The challenge is not sending a single update. The challenge is maintaining millions of persistent connections, routing messages to the right clients, handling disconnections gracefully, and doing it all without melting your infrastructure.

This lesson covers the four main approaches to real-time communication, when to use each, and how to architect them at scale.

Real-time protocols comparison — polling, long polling, SSE, WebSocket

Short Polling

The simplest approach: the client repeatedly asks the server for new data at fixed intervals.

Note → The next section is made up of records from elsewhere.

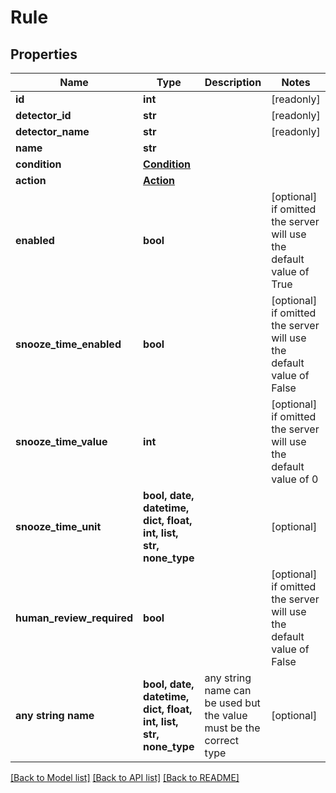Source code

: # Rule


## Properties
Name | Type | Description | Notes
------------ | ------------- | ------------- | -------------
**id** | **int** |  | [readonly] 
**detector_id** | **str** |  | [readonly] 
**detector_name** | **str** |  | [readonly] 
**name** | **str** |  | 
**condition** | [**Condition**](Condition.md) |  | 
**action** | [**Action**](Action.md) |  | 
**enabled** | **bool** |  | [optional]  if omitted the server will use the default value of True
**snooze_time_enabled** | **bool** |  | [optional]  if omitted the server will use the default value of False
**snooze_time_value** | **int** |  | [optional]  if omitted the server will use the default value of 0
**snooze_time_unit** | **bool, date, datetime, dict, float, int, list, str, none_type** |  | [optional] 
**human_review_required** | **bool** |  | [optional]  if omitted the server will use the default value of False
**any string name** | **bool, date, datetime, dict, float, int, list, str, none_type** | any string name can be used but the value must be the correct type | [optional]

[[Back to Model list]](../README.md#documentation-for-models) [[Back to API list]](../README.md#documentation-for-api-endpoints) [[Back to README]](../README.md)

// Client-side short polling
function pollForMessages() {
  setInterval(async () => {
    const response = await fetch('/api/messages?since=' + lastTimestamp);
    const messages = await response.json();
    if (messages.length > 0) {
      lastTimestamp = messages[messages.length - 1].timestamp;
      renderMessages(messages);
    }
  }, 3000); // poll every 3 seconds
}
# Server-side — standard REST endpoint
@app.get("/api/messages")
def get_messages(since: float):
    messages = db.query(
        "SELECT * FROM messages WHERE created_at > %s ORDER BY created_at",
        [since]
    )
    return jsonify(messages)

How it works: The client sends an HTTP request every N seconds. The server responds immediately with whatever data is available (or an empty response).

Tradeoffs:

Aspect Detail
Latency Up to N seconds (the polling interval)
Server load One request per client per interval, regardless of new data
Complexity Trivial to implement
Scalability Terrible — 100K clients polling every 3s = 33K requests/second for nothing
Connection overhead New TCP connection per request (or reuse with keep-alive)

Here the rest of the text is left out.